As previously indicated, one of the grounds on which respondent alleges that Mr. O'Keefe's notes are not protected here is that petitioners waived the privilege by claiming reliance on advice of counsel. This contention invokes the doctrine of what is referred to as implied waiver. Ideal Elec. Sec. Co. v. Intl. Fid. Ins. Co., 129 F.3d 143, 151 (D.C.Cir.1997); Home Indem. Co. v. Lane Powell Moss & Miller, 43 F.3d 1322, 1326 (9th Cir.1995). While the precise reach of the theory can be a subject of some controversy, courts typically employ some version of one of several general approaches. See, e.g., Frontier Ref., Inc. v. Gorman–Rupp Co., 136 F.3d 695, 699–700 (10th Cir.1998) (cataloging various standards); Zenith Radio Corp. v. United States, 764 F.2d 1577, 1579 (Fed.Cir.1985) (same). These include the so-called automatic waiver rule, under which a party automatically waives the privilege by asserting a claim or defense to which otherwise privileged matter is relevant, see Indep. Prods. Corp. v.
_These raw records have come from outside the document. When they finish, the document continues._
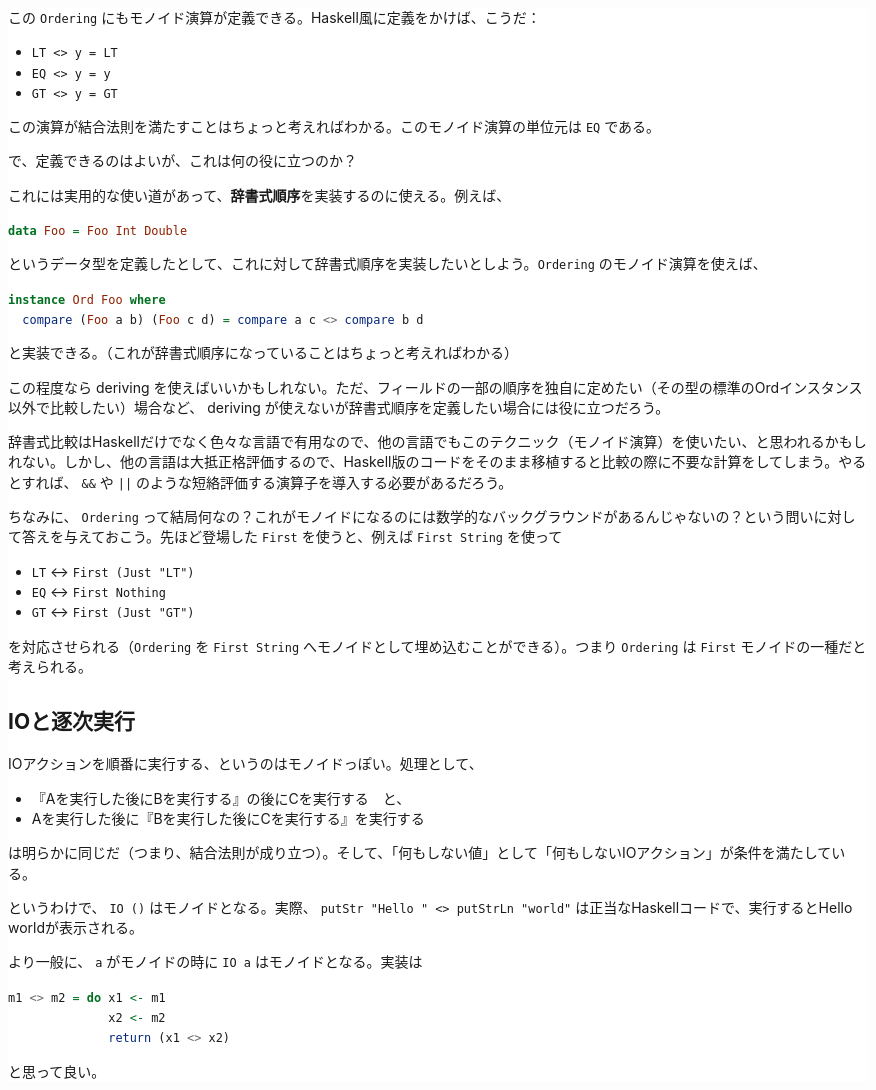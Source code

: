 この `Ordering` にもモノイド演算が定義できる。Haskell風に定義をかけば、こうだ：

* `LT <> y = LT`
* `EQ <> y = y`
* `GT <> y = GT`

この演算が結合法則を満たすことはちょっと考えればわかる。このモノイド演算の単位元は `EQ` である。

で、定義できるのはよいが、これは何の役に立つのか？

これには実用的な使い道があって、**辞書式順序**を実装するのに使える。例えば、

```haskell
data Foo = Foo Int Double
```

というデータ型を定義したとして、これに対して辞書式順序を実装したいとしよう。`Ordering` のモノイド演算を使えば、

```haskell
instance Ord Foo where
  compare (Foo a b) (Foo c d) = compare a c <> compare b d
```

と実装できる。（これが辞書式順序になっていることはちょっと考えればわかる）

この程度なら deriving を使えばいいかもしれない。ただ、フィールドの一部の順序を独自に定めたい（その型の標準のOrdインスタンス以外で比較したい）場合など、 deriving が使えないが辞書式順序を定義したい場合には役に立つだろう。

辞書式比較はHaskellだけでなく色々な言語で有用なので、他の言語でもこのテクニック（モノイド演算）を使いたい、と思われるかもしれない。しかし、他の言語は大抵正格評価するので、Haskell版のコードをそのまま移植すると比較の際に不要な計算をしてしまう。やるとすれば、 `&&` や `||` のような短絡評価する演算子を導入する必要があるだろう。

ちなみに、 `Ordering` って結局何なの？これがモノイドになるのには数学的なバックグラウンドがあるんじゃないの？という問いに対して答えを与えておこう。先ほど登場した `First` を使うと、例えば `First String` を使って

* `LT` ↔︎ `First (Just "LT")`
* `EQ` ↔︎ `First Nothing`
* `GT` ↔︎ `First (Just "GT")`

を対応させられる（`Ordering` を `First String` へモノイドとして埋め込むことができる）。つまり `Ordering` は `First` モノイドの一種だと考えられる。

## IOと逐次実行

IOアクションを順番に実行する、というのはモノイドっぽい。処理として、

* 『Aを実行した後にBを実行する』の後にCを実行する　と、
* Aを実行した後に『Bを実行した後にCを実行する』を実行する

は明らかに同じだ（つまり、結合法則が成り立つ）。そして、「何もしない値」として「何もしないIOアクション」が条件を満たしている。

というわけで、 `IO ()` はモノイドとなる。実際、 `putStr "Hello " <> putStrLn "world"` は正当なHaskellコードで、実行するとHello worldが表示される。

より一般に、 `a` がモノイドの時に `IO a` はモノイドとなる。実装は

```haskell
m1 <> m2 = do x1 <- m1
              x2 <- m2
              return (x1 <> x2)
```

と思って良い。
Loew's Inc., 22 F.R.D. 266, 276–277 (S.D.N.Y.1958); a balancing test that weighs the need for discovery against the need to protect the secrecy of the communication, see Greater Newburyport Clamshell Alliance v. Pub. Serv. Co., 838 F.2d 13, 20–22 (1st Cir.1988); the three-pronged test of Hearn v. Rhay, 68 F.R.D. 574, 581 (E.D.Wash.1975); and a purportedly more restrictive test where waiver is effected only if a litigant directly injects an attorney's advice into issue, see Rhone–Poulenc Rorer, Inc. v. Home Indem. Co., supra at 863–864.
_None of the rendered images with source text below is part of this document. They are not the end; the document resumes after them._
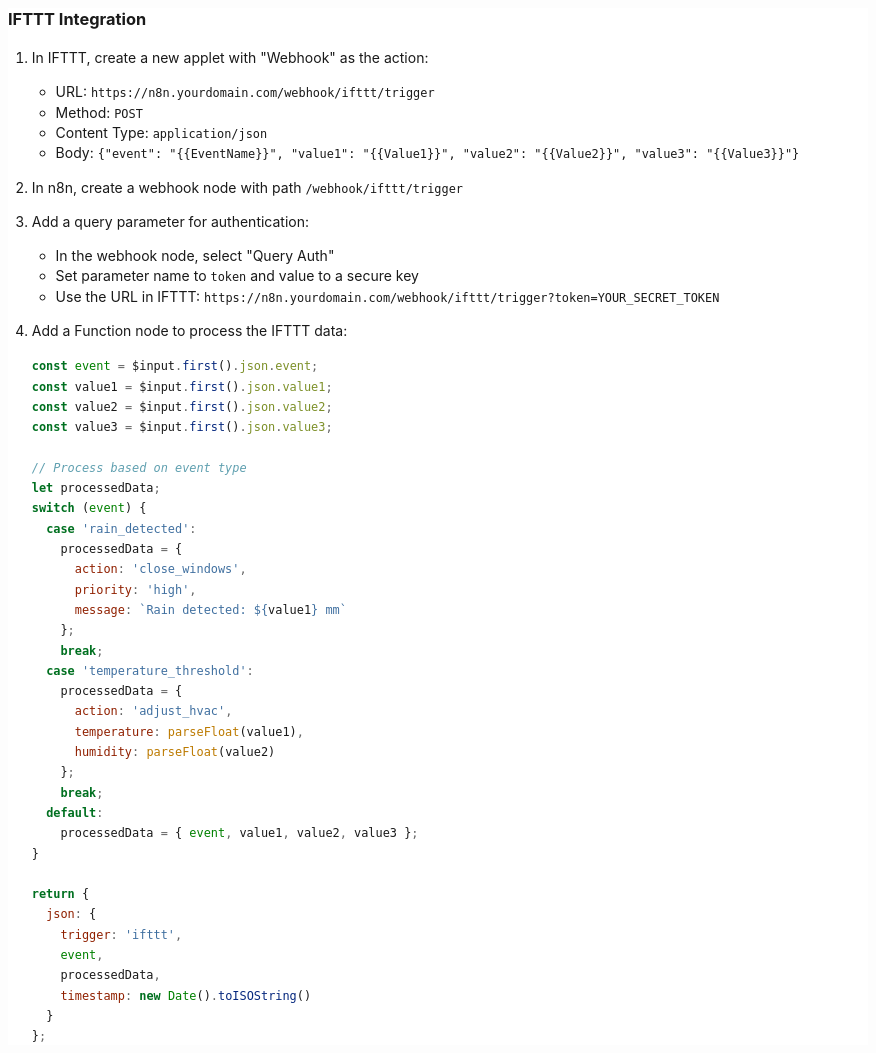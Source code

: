 ### IFTTT Integration

1. In IFTTT, create a new applet with "Webhook" as the action:
   - URL: `https://n8n.yourdomain.com/webhook/ifttt/trigger`
   - Method: `POST`
   - Content Type: `application/json`
   - Body: `{"event": "{{EventName}}", "value1": "{{Value1}}", "value2": "{{Value2}}", "value3": "{{Value3}}"}`

2. In n8n, create a webhook node with path `/webhook/ifttt/trigger`

3. Add a query parameter for authentication:
   - In the webhook node, select "Query Auth"
   - Set parameter name to `token` and value to a secure key
   - Use the URL in IFTTT: `https://n8n.yourdomain.com/webhook/ifttt/trigger?token=YOUR_SECRET_TOKEN`

4. Add a Function node to process the IFTTT data:
   ```javascript
   const event = $input.first().json.event;
   const value1 = $input.first().json.value1;
   const value2 = $input.first().json.value2;
   const value3 = $input.first().json.value3;

   // Process based on event type
   let processedData;
   switch (event) {
     case 'rain_detected':
       processedData = {
         action: 'close_windows',
         priority: 'high',
         message: `Rain detected: ${value1} mm`
       };
       break;
     case 'temperature_threshold':
       processedData = {
         action: 'adjust_hvac',
         temperature: parseFloat(value1),
         humidity: parseFloat(value2)
       };
       break;
     default:
       processedData = { event, value1, value2, value3 };
   }

   return {
     json: {
       trigger: 'ifttt',
       event,
       processedData,
       timestamp: new Date().toISOString()
     }
   };
   ```
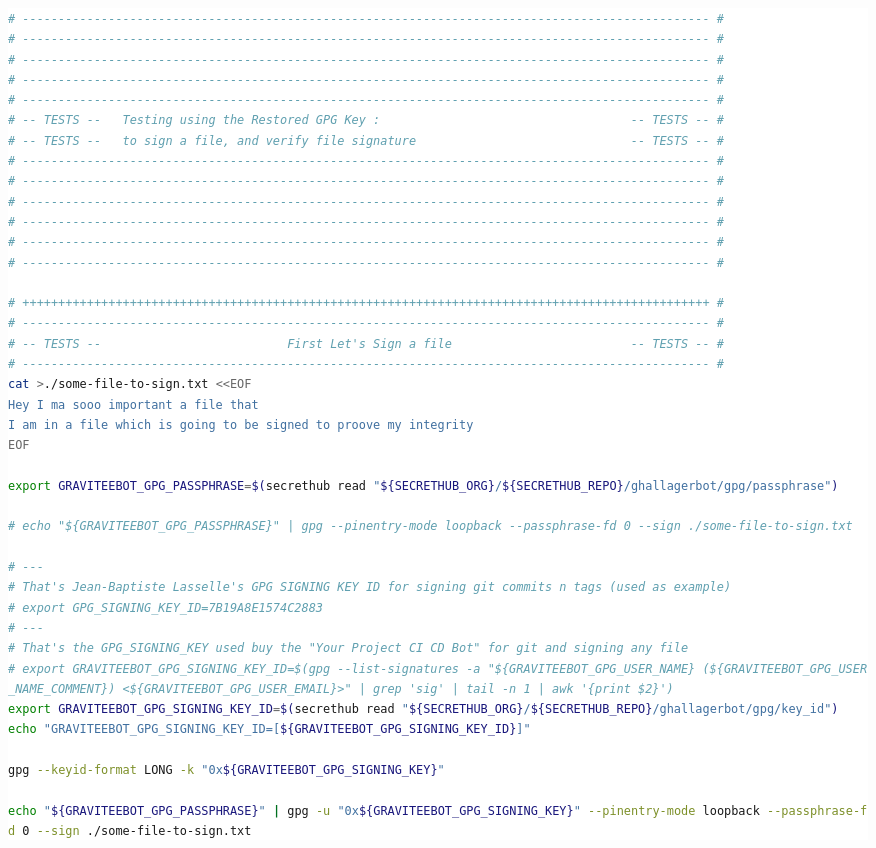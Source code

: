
 ```bash
# ------------------------------------------------------------------------------------------------ #
# ------------------------------------------------------------------------------------------------ #
# ------------------------------------------------------------------------------------------------ #
# ------------------------------------------------------------------------------------------------ #
# ------------------------------------------------------------------------------------------------ #
# -- TESTS --   Testing using the Restored GPG Key :                                   -- TESTS -- #
# -- TESTS --   to sign a file, and verify file signature                              -- TESTS -- #
# ------------------------------------------------------------------------------------------------ #
# ------------------------------------------------------------------------------------------------ #
# ------------------------------------------------------------------------------------------------ #
# ------------------------------------------------------------------------------------------------ #
# ------------------------------------------------------------------------------------------------ #
# ------------------------------------------------------------------------------------------------ #

# ++++++++++++++++++++++++++++++++++++++++++++++++++++++++++++++++++++++++++++++++++++++++++++++++ #
# ------------------------------------------------------------------------------------------------ #
# -- TESTS --                          First Let's Sign a file                         -- TESTS -- #
# ------------------------------------------------------------------------------------------------ #
cat >./some-file-to-sign.txt <<EOF
Hey I ma sooo important a file that
I am in a file which is going to be signed to proove my integrity
EOF

export GRAVITEEBOT_GPG_PASSPHRASE=$(secrethub read "${SECRETHUB_ORG}/${SECRETHUB_REPO}/ghallagerbot/gpg/passphrase")

# echo "${GRAVITEEBOT_GPG_PASSPHRASE}" | gpg --pinentry-mode loopback --passphrase-fd 0 --sign ./some-file-to-sign.txt

# ---
# That's Jean-Baptiste Lasselle's GPG SIGNING KEY ID for signing git commits n tags (used as example)
# export GPG_SIGNING_KEY_ID=7B19A8E1574C2883
# ---
# That's the GPG_SIGNING_KEY used buy the "Your Project CI CD Bot" for git and signing any file
# export GRAVITEEBOT_GPG_SIGNING_KEY_ID=$(gpg --list-signatures -a "${GRAVITEEBOT_GPG_USER_NAME} (${GRAVITEEBOT_GPG_USER_NAME_COMMENT}) <${GRAVITEEBOT_GPG_USER_EMAIL}>" | grep 'sig' | tail -n 1 | awk '{print $2}')
export GRAVITEEBOT_GPG_SIGNING_KEY_ID=$(secrethub read "${SECRETHUB_ORG}/${SECRETHUB_REPO}/ghallagerbot/gpg/key_id")
echo "GRAVITEEBOT_GPG_SIGNING_KEY_ID=[${GRAVITEEBOT_GPG_SIGNING_KEY_ID}]"

gpg --keyid-format LONG -k "0x${GRAVITEEBOT_GPG_SIGNING_KEY}"

echo "${GRAVITEEBOT_GPG_PASSPHRASE}" | gpg -u "0x${GRAVITEEBOT_GPG_SIGNING_KEY}" --pinentry-mode loopback --passphrase-fd 0 --sign ./some-file-to-sign.txt
```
On the facts of the instant cases, it would appear that the same result would obtain under any of the foregoing approaches. We observe, however, that the approach of Hearn v. Rhay, supra, has been both discussed with approval by the United States District Court for the District of Columbia, whose rules of evidence are applicable under section 7453, see United States v. Exxon Corp., 94 F.R.D. 246, 248–249 (D.D.C.1981), and explicitly adopted by the Court of Appeals for the Ninth Circuit, the venue for appeal in these cases, see United States v. Amlani, 169 F.3d 1189, 1195 (9th Cir.1999). This Court, too, has previously quoted Hearn v. Rhay, supra, with positive implication. Karme v. Commissioner, supra at 1184.
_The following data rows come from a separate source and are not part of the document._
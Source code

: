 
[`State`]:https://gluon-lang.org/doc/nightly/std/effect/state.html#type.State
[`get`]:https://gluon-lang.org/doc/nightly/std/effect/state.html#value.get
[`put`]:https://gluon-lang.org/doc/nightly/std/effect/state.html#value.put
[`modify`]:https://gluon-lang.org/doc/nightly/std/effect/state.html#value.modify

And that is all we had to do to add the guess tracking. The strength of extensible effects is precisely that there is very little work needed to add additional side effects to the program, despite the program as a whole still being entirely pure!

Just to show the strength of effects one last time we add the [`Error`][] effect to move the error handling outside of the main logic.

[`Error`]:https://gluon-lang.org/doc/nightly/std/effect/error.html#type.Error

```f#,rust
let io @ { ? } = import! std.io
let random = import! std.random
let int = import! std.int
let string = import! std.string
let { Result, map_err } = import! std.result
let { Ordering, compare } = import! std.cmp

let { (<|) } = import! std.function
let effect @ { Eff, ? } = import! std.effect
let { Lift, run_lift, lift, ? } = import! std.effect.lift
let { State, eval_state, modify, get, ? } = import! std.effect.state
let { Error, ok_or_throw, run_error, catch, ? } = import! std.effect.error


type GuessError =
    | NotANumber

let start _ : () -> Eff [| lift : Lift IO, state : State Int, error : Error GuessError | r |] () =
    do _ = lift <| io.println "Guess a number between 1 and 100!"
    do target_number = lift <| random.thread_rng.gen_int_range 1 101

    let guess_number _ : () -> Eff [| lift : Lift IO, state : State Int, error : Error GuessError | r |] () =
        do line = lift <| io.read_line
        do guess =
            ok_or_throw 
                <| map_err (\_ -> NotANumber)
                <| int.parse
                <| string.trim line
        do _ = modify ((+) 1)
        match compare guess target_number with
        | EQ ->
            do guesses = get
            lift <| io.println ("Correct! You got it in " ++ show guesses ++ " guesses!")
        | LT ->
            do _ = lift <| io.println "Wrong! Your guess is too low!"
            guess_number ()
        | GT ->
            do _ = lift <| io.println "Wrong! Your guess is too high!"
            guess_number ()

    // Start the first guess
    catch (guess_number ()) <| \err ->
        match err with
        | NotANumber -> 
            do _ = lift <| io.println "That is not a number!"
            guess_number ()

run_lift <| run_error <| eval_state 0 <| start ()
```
Hearn v. Rhay, supra at 581, sets forth the following three factors which must be extant for a finding of implied waiver:
(1) assertion of the privilege was a result of some affirmative act, such as filing suit, by the asserting party; (2) through this affirmative act, the asserting party put the protected information at issue by making it relevant to the case; and (3) application of the privilege would have denied the opposing party access to information vital to his defense. * * * To similar effect, this Court stated in Bernardo v. Commissioner, supra at 691 (fn.ref.omitted), that the taxpayers did not impliedly waive the privilege where they did not “affirmatively raise a claim that can only be effectively disproven through the discovery of attorney-client communications”. Given this precedent and section 7453, we structure our discussion here within the three criteria of the foregoing test.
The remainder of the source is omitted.